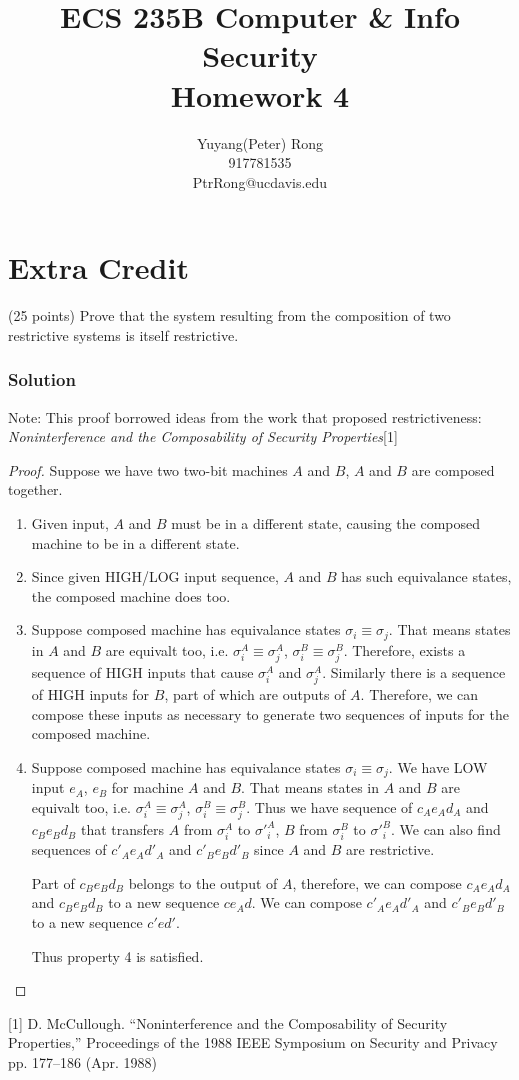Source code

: \documentclass{article}
\title{ECS 235B Computer \& Info Security \\ Homework 4}
\author{Yuyang(Peter) Rong \\917781535 \\ PtrRong@ucdavis.edu}
\begin{document}
\maketitle

\section*{Extra Credit}
(25 points) Prove that the system resulting from the composition of two restrictive systems is itself restrictive.

\subsubsection*{Solution}

Note: This proof borrowed ideas from the work that proposed restrictiveness: \textit{Noninterference and the Composability of Security Properties}[1]

\begin{proof}
    Suppose we have two two-bit machines $A$ and $B$, $A$ and $B$ are composed together.
    \begin{enumerate}
        \item Given input, $A$ and $B$ must be in a different state, causing the composed machine to be in a different state.
        
        \item Since given HIGH/LOG input sequence, $A$ and $B$ has such equivalance states, the composed machine does too.
        
        \item Suppose composed machine has equivalance states $\sigma_i \equiv\sigma_j$. 
        That means states in $A$ and $B$ are equivalt too, i.e. $\sigma^A_i \equiv \sigma^A_j$, $\sigma^B_i \equiv \sigma^B_j$.
        Therefore, exists a sequence of HIGH inputs that cause $\sigma^A_i$ and $\sigma^A_j$. 
        Similarly there is a sequence of HIGH inputs for $B$, part of which are outputs of $A$.
        Therefore, we can compose these inputs as necessary to generate two sequences of inputs for the composed machine.
        
        \item Suppose composed machine has equivalance states $\sigma_i \equiv\sigma_j$. 
        We have LOW input $e_A$, $e_B$ for machine $A$ and $B$.
        That means states in $A$ and $B$ are equivalt too, i.e. $\sigma^A_i \equiv \sigma^A_j$, $\sigma^B_i \equiv \sigma^B_j$.
        Thus we have sequence of $c_Ae_Ad_A$ and $c_Be_Bd_B$ that transfers $A$ from $\sigma^A_i$ to $\sigma'^A_i$, $B$ from $\sigma^B_i$ to $\sigma'^B_i$.
        We can also find sequences of $c'_Ae_Ad'_A$ and $c'_Be_Bd'_B$ since $A$ and $B$ are restrictive.
        
        Part of $c_Be_Bd_B$ belongs to the output of $A$, therefore, we can compose $c_Ae_Ad_A$ and $c_Be_Bd_B$ to a new sequence $ce_Ad$.
        We can compose $c'_Ae_Ad'_A$ and $c'_Be_Bd'_B$ to a new sequence $c'ed'$.
        
        Thus property 4 is satisfied.
    \end{enumerate}
\end{proof}


[1] D. McCullough. “Noninterference and the Composability of Security Properties,” Proceedings of the 1988 IEEE Symposium on Security and Privacy pp. 177–186 (Apr. 1988)
\end{document}
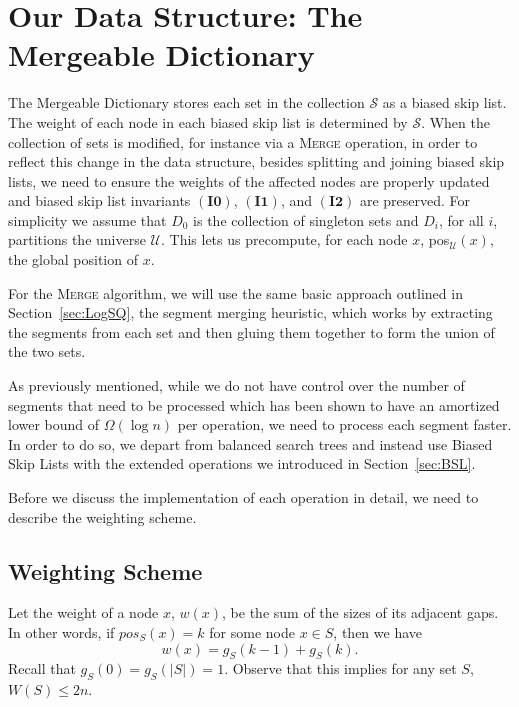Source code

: \documentclass[11pt]{article}
\newcommand{\Ds}{Mergeable Dictionary}
\newcommand{\kwUnion}{Merge}
\newcommand{\Union}{\mbox{\textsc{\kwUnion{}}}}
\newcommand{\segments}{{\segment}s}
\newcommand{\segment}{segment}
\newcommand{\invzero}{\ensuremath{\mathbf{(I0)}}}
\newcommand{\invone}{\ensuremath{\mathbf{(I1)}}}
\newcommand{\invtwo}{\ensuremath{\mathbf{(I2)}}}
\newcommand{\universe}{\ensuremath{\mathcal U}}
\newcommand{\setweight}[1]{{\ensuremath{W(\set #1)}}}
\newcommand{\nodeweight}[1]{{\ensuremath{w(\node #1)}}}
\newcommand{\node}[1]{\ensuremath{#1}}
\newcommand{\nodeposition}[2]{pos\ensuremath{_{\set #1}(\node #2)}}
\newcommand{\set}[1]{\ensuremath{#1}}
\newcommand{\collection}[1]{\ensuremath{\mathcal #1}}
\newcommand{\numgap}[2]{\ensuremath{g_{\set #1}(#2)}}
\newcommand{\datast}[1]{\ensuremath{D_{#1}}}
\begin{document}
\section{Our Data Structure: The Mergeable Dictionary} 
\label{sec:DS} 


The \Ds{} stores each set in the collection \collection S as a biased skip list.  The weight of each node in each biased skip list is determined by \collection S. When the collection of sets is modified, for instance via a \Union{} operation, in order to reflect this change in the data structure, besides splitting and joining biased skip lists, we need to ensure the weights of the affected nodes are properly updated and biased skip list invariants \invzero{}, \invone{}, and \invtwo{} are preserved. For simplicity we assume that \datast 0 is the collection of singleton sets and \datast i, for all $i$, partitions the universe \universe. This lets us precompute, for each node \node x, \nodeposition{\universe}{x}, the global position of \node x. 
  
For the \Union{} algorithm, we will use the same basic approach outlined in Section~\ref{sec:LogSQ}, the \segment{} merging heuristic, which works by extracting the \segments{} from each set and then gluing them together to form the union of the two sets. 

As previously mentioned, while we do not have control over the number of \segments{} that need to be processed which has been shown to have an amortized lower bound of $\Omega(\log n)$ per operation, we need to process each \segment{} faster. In order to do so, we depart from balanced search trees and instead use Biased Skip Lists \cite{journals/algorithmica/BagchiBG05} with the extended operations we introduced in Section~\ref{sec:BSL}. 

  
Before we discuss the implementation of each operation in detail, we need to describe the weighting scheme. 

\subsection{Weighting Scheme} 
\label{subsec:DSWeights} 
Let the weight of a node $x$, $\nodeweight x$, be the sum of the sizes of its adjacent gaps. In other words, if $\nodeposition{S}{x} = k$ for some node $x\in S$, then we have 
\[ 
\label{eqn:weight} 
\nodeweight x = \numgap{S}{k-1} +\numgap{S}{k}. 
\] 
Recall that $\numgap{S}{0} = \numgap{S}{|\set S|} = 1$. Observe that this implies for any set \set S, $\setweight S \leq 2n$. 
\end{document}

(Prompt):
Omitting all images, retype each line of the records precisely.

(Written solution):
Source code

: \documentclass{article}
\title{ECS 235B Computer \& Info Security \\ Homework 4}
\author{Yuyang(Peter) Rong \\917781535 \\ PtrRong@ucdavis.edu}
\begin{document}
\maketitle

\section*{Extra Credit}
(25 points) Prove that the system resulting from the composition of two restrictive systems is itself restrictive.

\subsubsection*{Solution}

Note: This proof borrowed ideas from the work that proposed restrictiveness: \textit{Noninterference and the Composability of Security Properties}[1]

\begin{proof}
    Suppose we have two two-bit machines $A$ and $B$, $A$ and $B$ are composed together.
    \begin{enumerate}
        \item Given input, $A$ and $B$ must be in a different state, causing the composed machine to be in a different state.
        
        \item Since given HIGH/LOG input sequence, $A$ and $B$ has such equivalance states, the composed machine does too.
        
        \item Suppose composed machine has equivalance states $\sigma_i \equiv\sigma_j$. 
        That means states in $A$ and $B$ are equivalt too, i.e. $\sigma^A_i \equiv \sigma^A_j$, $\sigma^B_i \equiv \sigma^B_j$.
        Therefore, exists a sequence of HIGH inputs that cause $\sigma^A_i$ and $\sigma^A_j$. 
        Similarly there is a sequence of HIGH inputs for $B$, part of which are outputs of $A$.
        Therefore, we can compose these inputs as necessary to generate two sequences of inputs for the composed machine.
        
        \item Suppose composed machine has equivalance states $\sigma_i \equiv\sigma_j$. 
        We have LOW input $e_A$, $e_B$ for machine $A$ and $B$.
        That means states in $A$ and $B$ are equivalt too, i.e. $\sigma^A_i \equiv \sigma^A_j$, $\sigma^B_i \equiv \sigma^B_j$.
        Thus we have sequence of $c_Ae_Ad_A$ and $c_Be_Bd_B$ that transfers $A$ from $\sigma^A_i$ to $\sigma'^A_i$, $B$ from $\sigma^B_i$ to $\sigma'^B_i$.
        We can also find sequences of $c'_Ae_Ad'_A$ and $c'_Be_Bd'_B$ since $A$ and $B$ are restrictive.
        
        Part of $c_Be_Bd_B$ belongs to the output of $A$, therefore, we can compose $c_Ae_Ad_A$ and $c_Be_Bd_B$ to a new sequence $ce_Ad$.
        We can compose $c'_Ae_Ad'_A$ and $c'_Be_Bd'_B$ to a new sequence $c'ed'$.
        
        Thus property 4 is satisfied.
    \end{enumerate}
\end{proof}


[1] D. McCullough. “Noninterference and the Composability of Security Properties,” Proceedings of the 1988 IEEE Symposium on Security and Privacy pp. 177–186 (Apr. 1988)
\end{document}
Source code

: \documentclass[11pt]{article}
\newcommand{\Ds}{Mergeable Dictionary}
\newcommand{\kwUnion}{Merge}
\newcommand{\Union}{\mbox{\textsc{\kwUnion{}}}}
\newcommand{\segments}{{\segment}s}
\newcommand{\segment}{segment}
\newcommand{\invzero}{\ensuremath{\mathbf{(I0)}}}
\newcommand{\invone}{\ensuremath{\mathbf{(I1)}}}
\newcommand{\invtwo}{\ensuremath{\mathbf{(I2)}}}
\newcommand{\universe}{\ensuremath{\mathcal U}}
\newcommand{\setweight}[1]{{\ensuremath{W(\set #1)}}}
\newcommand{\nodeweight}[1]{{\ensuremath{w(\node #1)}}}
\newcommand{\node}[1]{\ensuremath{#1}}
\newcommand{\nodeposition}[2]{pos\ensuremath{_{\set #1}(\node #2)}}
\newcommand{\set}[1]{\ensuremath{#1}}
\newcommand{\collection}[1]{\ensuremath{\mathcal #1}}
\newcommand{\numgap}[2]{\ensuremath{g_{\set #1}(#2)}}
\newcommand{\datast}[1]{\ensuremath{D_{#1}}}
\begin{document}
\section{Our Data Structure: The Mergeable Dictionary} 
\label{sec:DS} 


The \Ds{} stores each set in the collection \collection S as a biased skip list.  The weight of each node in each biased skip list is determined by \collection S. When the collection of sets is modified, for instance via a \Union{} operation, in order to reflect this change in the data structure, besides splitting and joining biased skip lists, we need to ensure the weights of the affected nodes are properly updated and biased skip list invariants \invzero{}, \invone{}, and \invtwo{} are preserved. For simplicity we assume that \datast 0 is the collection of singleton sets and \datast i, for all $i$, partitions the universe \universe. This lets us precompute, for each node \node x, \nodeposition{\universe}{x}, the global position of \node x. 
  
For the \Union{} algorithm, we will use the same basic approach outlined in Section~\ref{sec:LogSQ}, the \segment{} merging heuristic, which works by extracting the \segments{} from each set and then gluing them together to form the union of the two sets. 

As previously mentioned, while we do not have control over the number of \segments{} that need to be processed which has been shown to have an amortized lower bound of $\Omega(\log n)$ per operation, we need to process each \segment{} faster. In order to do so, we depart from balanced search trees and instead use Biased Skip Lists \cite{journals/algorithmica/BagchiBG05} with the extended operations we introduced in Section~\ref{sec:BSL}. 

  
Before we discuss the implementation of each operation in detail, we need to describe the weighting scheme. 

\subsection{Weighting Scheme} 
\label{subsec:DSWeights} 
Let the weight of a node $x$, $\nodeweight x$, be the sum of the sizes of its adjacent gaps. In other words, if $\nodeposition{S}{x} = k$ for some node $x\in S$, then we have 
\[ 
\label{eqn:weight} 
\nodeweight x = \numgap{S}{k-1} +\numgap{S}{k}. 
\] 
Recall that $\numgap{S}{0} = \numgap{S}{|\set S|} = 1$. Observe that this implies for any set \set S, $\setweight S \leq 2n$. 
\end{document}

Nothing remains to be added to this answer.